第10章 梅と
「…研磨のゲーム部屋はおれも夢だけど」
「あー!!それじゃん!それ!」
「それ?」
「自分の基地づくり的な。大人になったらできる、最大の子供っぽいこと」
「…基地 …たしかに」
基地、か。
研磨くんのゲーム部屋は徐々にアップデートされてる。
でも、ほんと、徐々にでそれがまた。
大事に大事に進めてる感じがあって愛おしい。
時に、すぱっと大胆なこともするけれど、それも含め。
時を見計らってしてるのがわかるから。
研磨くんはしばらく自分の世界から帰ってこなくて。
研磨くんに無理やり何考えてるか聞く人もいなくて。
そのままそっとしておいて、
みんなはみんなで話を続けてる内に、研磨くんはこっちの世界に戻ってきた。
わたしの指に、研磨くんの指が絡まる。
「…穂波、風呂どうする」
『あ、そうだね。

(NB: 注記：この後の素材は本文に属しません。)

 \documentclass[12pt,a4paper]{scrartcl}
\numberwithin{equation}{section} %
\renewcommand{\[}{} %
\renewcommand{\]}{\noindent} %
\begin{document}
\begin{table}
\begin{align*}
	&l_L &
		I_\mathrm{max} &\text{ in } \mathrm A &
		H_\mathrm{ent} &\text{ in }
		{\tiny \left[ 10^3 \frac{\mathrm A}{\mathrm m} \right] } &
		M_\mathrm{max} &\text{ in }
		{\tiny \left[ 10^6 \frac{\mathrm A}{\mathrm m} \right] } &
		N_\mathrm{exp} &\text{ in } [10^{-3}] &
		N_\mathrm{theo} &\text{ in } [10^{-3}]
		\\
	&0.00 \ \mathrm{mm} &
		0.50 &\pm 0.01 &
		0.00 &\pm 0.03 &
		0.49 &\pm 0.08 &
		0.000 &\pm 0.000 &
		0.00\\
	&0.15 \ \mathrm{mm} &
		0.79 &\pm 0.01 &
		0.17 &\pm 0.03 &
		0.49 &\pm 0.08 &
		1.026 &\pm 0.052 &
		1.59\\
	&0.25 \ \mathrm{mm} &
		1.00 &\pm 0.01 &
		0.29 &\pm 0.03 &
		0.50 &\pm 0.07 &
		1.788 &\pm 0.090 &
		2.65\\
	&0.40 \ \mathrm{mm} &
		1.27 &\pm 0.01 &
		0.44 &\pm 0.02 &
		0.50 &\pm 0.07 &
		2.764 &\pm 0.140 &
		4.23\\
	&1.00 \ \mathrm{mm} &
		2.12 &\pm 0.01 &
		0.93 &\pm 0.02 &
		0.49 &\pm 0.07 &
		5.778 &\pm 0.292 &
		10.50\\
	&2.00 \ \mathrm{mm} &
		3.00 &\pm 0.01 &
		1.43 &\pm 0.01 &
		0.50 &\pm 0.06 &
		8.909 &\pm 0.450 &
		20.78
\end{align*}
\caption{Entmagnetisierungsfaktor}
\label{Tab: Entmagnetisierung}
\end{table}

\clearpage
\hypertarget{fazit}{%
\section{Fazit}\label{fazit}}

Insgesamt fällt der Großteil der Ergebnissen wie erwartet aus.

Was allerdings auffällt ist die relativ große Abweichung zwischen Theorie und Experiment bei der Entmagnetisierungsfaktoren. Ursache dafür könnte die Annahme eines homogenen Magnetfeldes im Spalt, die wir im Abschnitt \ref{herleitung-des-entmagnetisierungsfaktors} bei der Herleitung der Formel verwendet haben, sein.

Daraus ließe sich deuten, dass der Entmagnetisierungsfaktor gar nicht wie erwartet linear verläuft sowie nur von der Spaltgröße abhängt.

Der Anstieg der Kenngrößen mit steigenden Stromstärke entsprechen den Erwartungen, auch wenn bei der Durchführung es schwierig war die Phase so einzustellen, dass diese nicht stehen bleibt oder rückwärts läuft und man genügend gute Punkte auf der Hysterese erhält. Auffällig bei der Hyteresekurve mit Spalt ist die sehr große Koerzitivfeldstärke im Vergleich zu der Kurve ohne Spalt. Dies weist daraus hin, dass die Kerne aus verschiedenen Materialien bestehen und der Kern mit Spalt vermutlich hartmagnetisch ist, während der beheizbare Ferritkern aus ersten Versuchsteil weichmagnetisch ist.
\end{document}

順番に入ってもらおっか。研磨くん最後でいい?』
「…ん、一緒に入る」
『うん』
そうしてお風呂の用意をして、カズくんから順番にお風呂に入って。
居間の隣の和室に用意してあるお布団敷いて。
カズくんは研磨くんの部屋で一人で寝るかな、って思ったんだけど
いいよ別に、この人たちとならって3人で同じ部屋に。
また明日ね、おやすみ〜って、自分たちの寝室に向かう。
「カズマ、穂波と寝るっていうかと思った」
『あ、ほんとだね。 ほんとだ』
実家に泊まる時はいつもわたしの部屋だったのに。
大きくなって、ってとこかな。 きゅんとしゅんが同時に……
「いやカズマはまだまだ穂波と寝る気だと思うよ」
ベッドの上、わたしの腰に腕を回して研磨くんが呟く。
「…でもまぁ、それでも2人と一緒に寝る辺りちょっと、成長なのかなとか、思うかも」
『ね…あの2人だから、かもしれないけど』
「最初すごい、怪訝そうにしてたのにね」
『ふふ……それでもトーンの落ち着いた、それでいて飾らない2人だからかな』
「…ん、」
そうして自然と唇が重なって、
さっき着たはずのパジャマは一枚ずつ脱がされて。
さっきまでの賑やかさから一転、静けさに包まれた寝室で、
静かに、静かに、身体を重ねる。